The Gabar Goshawks (Melierax gabar or Micronisus gabar) are African birds of prey that occur through much of sub-Saharan Africa and southwest Arabia, specifically they are found in the following countries:
Angola, Benin, Botswana, Burkina Faso, Burundi, Cameroon, Central African Republic, Chad, Republic of the Congo, Democratic Republic of the Congo, Ivory Coast, Egypt, Eritrea, Ethiopia, Gabon, Gambia, Ghana, Guinea, Guinea-Bissau, Kenya, Lesotho, Malawi, Mali, Mauritania, Mozambique, Namibia, Niger, Nigeria, Rwanda, Saudi Arabia, Senegal, Somalia, South Africa, Sudan, Swaziland, Tanzania, Togo, Uganda, Yemen, Zambia, and Zimbabwe.

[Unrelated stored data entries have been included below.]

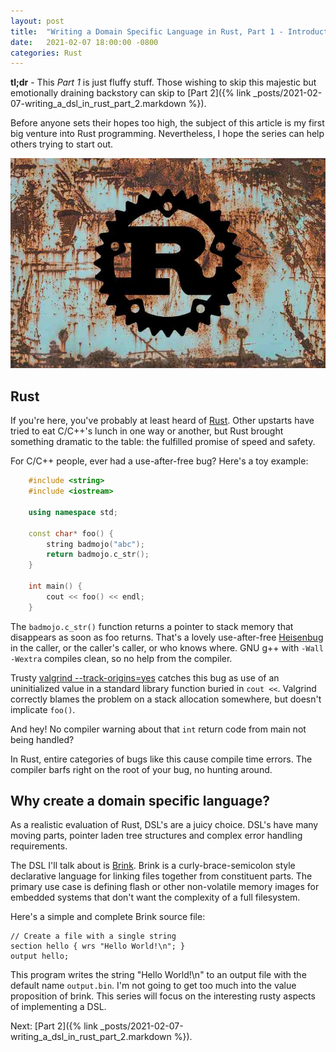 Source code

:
 ```yaml
---
layout: post
title:  "Writing a Domain Specific Language in Rust, Part 1 - Introduction"
date:   2021-02-07 18:00:00 -0800
categories: Rust
---
```



**tl;dr** - This _Part 1_ is just fluffy stuff.  Those wishing to skip this majestic but emotionally draining backstory can skip to [Part 2]({% link _posts/2021-02-07-writing_a_dsl_in_rust_part_2.markdown %}).

Before anyone sets their hopes too high, the subject of this article is my first big venture into Rust programming.  Nevertheless, I hope the series can help others trying to start out.

![Rust Logo thanks to LogRocket](/images/rust_logo.jpg)
## Rust

If you're here, you've probably at least heard of
[Rust](ttps://www.rust-lang.org). Other upstarts have tried to eat C/C++'s lunch
in one way or another, but Rust brought something dramatic to the table: the
fulfilled promise of speed and safety.

For C/C++ people, ever had a use-after-free bug?  Here's a toy example:

```c++
    #include <string>
    #include <iostream>
    
    using namespace std;
    
    const char* foo() {
        string badmojo("abc");
        return badmojo.c_str();
    }
    
    int main() {
        cout << foo() << endl;
    }
```

The `badmojo.c_str()` function returns a pointer to stack memory that disappears as soon as
foo returns.  That's a lovely use-after-free
[Heisenbug](http://simonb.com/blog/2009/07/10/heisenbug/) in the caller, or the
caller's caller, or who knows where.  GNU g++ with `-Wall -Wextra` compiles
clean, so no help from the compiler.

Trusty [valgrind --track-origins=yes](https://valgrind.org/) catches this bug
as use of an uninitialized value in a standard library function buried in `cout
<<`. Valgrind correctly blames the problem on a stack allocation somewhere, but
doesn't implicate `foo()`.

And hey!  No compiler warning about that `int` return code from main not being
handled?

In Rust, entire categories of bugs like this cause compile time errors.  The
compiler barfs right on the root of your bug, no hunting around.

## Why create a domain specific language?

As a realistic evaluation of Rust, DSL's are a juicy choice. DSL's have many moving parts, pointer laden tree structures and complex error handling requirements.

The DSL I'll talk about is [Brink](https://github.com/steveking-gh/brink). Brink is a curly-brace-semicolon style declarative language for linking files together from constituent parts. The primary use case is defining flash or other non-volatile memory images for embedded systems that don't want the complexity of a full filesystem.

Here's a simple and complete Brink source file:

    // Create a file with a single string
    section hello { wrs "Hello World!\n"; }
    output hello;

This program writes the string "Hello World!\n" to an output file with the default name `output.bin`.  I'm not going to get too much into the value proposition of brink.  This series will focus on the interesting rusty aspects of implementing a DSL.

Next: [Part 2]({% link _posts/2021-02-07-writing_a_dsl_in_rust_part_2.markdown %}).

Their preferred habitats are wooded savannahs, thorn bush and open woodlands; occasionally near urban areas.
They are usually non-migratory; however, juveniles usually disperse after the breeding season.
The Gabar GosHawks are generally solitary; however, during the breeding season, they are often found in pairs.
Two color phases of the Gabar Goshawk occur in the wild – a pale phase and a dark phase.
The more common pale form has a grey back and head, a white rump and a dark grey barred tail. The plumage below is white and grey barred.
The rarer dark form, which makes up only about 25 percent of the overall population, is nearly all black.
Gabar Goshawks have dark eyes and bare, red patches of skin around the base of the skin (called: cere).
The legs and the cere of juveniles are yellow. Their plumage is browner and the pale phase immature birds have less well defined barring on the chest.
Males and females look alike; except the females are generally significantly larger, weighing about 5.9 – 8.5 oz (167 – 240 grams) compared to the male’s weight ranging from 3.2 – 6.1 oz (90 – 173 g).
Diet / Feeding
Garbar Goshawks mostly feed on small birds and their nestlings, as well as taking small mammals, reptiles and insects. Their prey is usually flushed from trees and caught following a chase. They also hunt from a perch, swooping down to catch prey off the ground or in flight.
Nesting / Breeding
The platform nest is constructed out of thin twigs and situated on vertical forks in the crowns of thorny trees.
When building the nest, these birds of prey usually incorporate spiders on their webs around the nest; it is believed that these spider webs camouflage the nest and the spiders consume parasites that would otherwise feed on the chicks.
The average clutch consists of two eggs, which are incubated for about 28 – 30 days to hatching.